On 07/29/2014 05:13 PM, Bodo Moeller wrote:
> I think that *optional* protection against further attacks is desirable
> (allowing applications to request further protection, which will
> potentially be detrimental to interoperability -- but won't hinder
> widespread deployment of default encryption, because it only applies when
> applications opt in). 

It sounds like several people have made this suggestion (or similar ones).

As a clarification, do you think that one side should be able to
unilaterally opt in to this protection, or should both sides need to
explicitly negotiate it?  at what granularity?  are they opting into
protection of their own traffic, or of their peer's traffic?

more concretely: consider a tcpinc-aware web server and a non-tcpinc
aware web browser, both running on hosts that support tcpinc (whatever
that ends up being).

the web server says to its tcpinc API "i want protection of parts X and
Y of the TCP header -- do not accept packets where those parts appear to
be tampered with"  (what else could it say?)

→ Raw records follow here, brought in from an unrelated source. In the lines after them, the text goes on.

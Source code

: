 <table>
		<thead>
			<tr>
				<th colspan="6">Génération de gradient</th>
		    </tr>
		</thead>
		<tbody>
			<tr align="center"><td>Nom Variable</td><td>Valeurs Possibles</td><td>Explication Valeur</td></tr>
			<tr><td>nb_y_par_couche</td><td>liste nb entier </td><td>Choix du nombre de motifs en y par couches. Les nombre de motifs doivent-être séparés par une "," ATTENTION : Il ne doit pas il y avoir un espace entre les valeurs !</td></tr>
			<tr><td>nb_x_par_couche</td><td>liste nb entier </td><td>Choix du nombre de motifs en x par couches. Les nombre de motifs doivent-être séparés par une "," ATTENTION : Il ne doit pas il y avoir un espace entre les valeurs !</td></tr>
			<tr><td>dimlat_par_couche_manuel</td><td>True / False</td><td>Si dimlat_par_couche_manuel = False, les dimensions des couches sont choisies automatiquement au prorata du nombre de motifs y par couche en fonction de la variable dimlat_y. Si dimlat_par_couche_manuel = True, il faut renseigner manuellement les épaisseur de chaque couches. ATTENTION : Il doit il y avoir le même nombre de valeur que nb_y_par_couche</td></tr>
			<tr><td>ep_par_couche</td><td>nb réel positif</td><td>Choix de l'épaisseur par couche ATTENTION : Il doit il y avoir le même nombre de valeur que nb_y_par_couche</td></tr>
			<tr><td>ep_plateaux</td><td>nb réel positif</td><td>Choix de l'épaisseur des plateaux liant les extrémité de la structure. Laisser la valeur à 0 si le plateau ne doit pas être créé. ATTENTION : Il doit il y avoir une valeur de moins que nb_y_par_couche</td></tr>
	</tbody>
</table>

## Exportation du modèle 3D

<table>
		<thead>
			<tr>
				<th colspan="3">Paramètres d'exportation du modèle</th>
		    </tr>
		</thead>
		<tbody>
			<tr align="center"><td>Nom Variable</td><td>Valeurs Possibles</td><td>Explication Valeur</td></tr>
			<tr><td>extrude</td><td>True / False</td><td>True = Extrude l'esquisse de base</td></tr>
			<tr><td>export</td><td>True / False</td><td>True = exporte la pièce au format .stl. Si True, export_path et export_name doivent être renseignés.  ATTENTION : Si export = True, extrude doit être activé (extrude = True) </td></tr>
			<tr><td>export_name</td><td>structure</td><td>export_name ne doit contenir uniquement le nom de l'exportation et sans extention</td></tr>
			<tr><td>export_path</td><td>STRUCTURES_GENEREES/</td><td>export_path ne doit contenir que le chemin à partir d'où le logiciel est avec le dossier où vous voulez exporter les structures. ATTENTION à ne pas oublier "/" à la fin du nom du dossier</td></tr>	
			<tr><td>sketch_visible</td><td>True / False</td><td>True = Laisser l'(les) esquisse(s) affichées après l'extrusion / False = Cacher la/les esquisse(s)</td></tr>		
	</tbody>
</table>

But of course the browser says nothing, as it is not tcpinc-aware.

The browser's machine's networking stack goes ahead and negotiates a
tcpinc connection to the server - does it know what parts of the header
it needs to MAC into whatever protected operation, without being told
what to do by the browser itself?  should it also reject packets from
the server where X and Y are either unprotected or fail validation?

saying "optional protection" implies a bunch of complexity that bears on
interoperability and negotiation issues; those really need to be nailed
down to be evaluated properly.

To be clear, I'm not opposed to "optional protection" of parts of the
TCP header in principle, but i think we need to be much more explicit
about what kinds of tradeoffs are worth making here.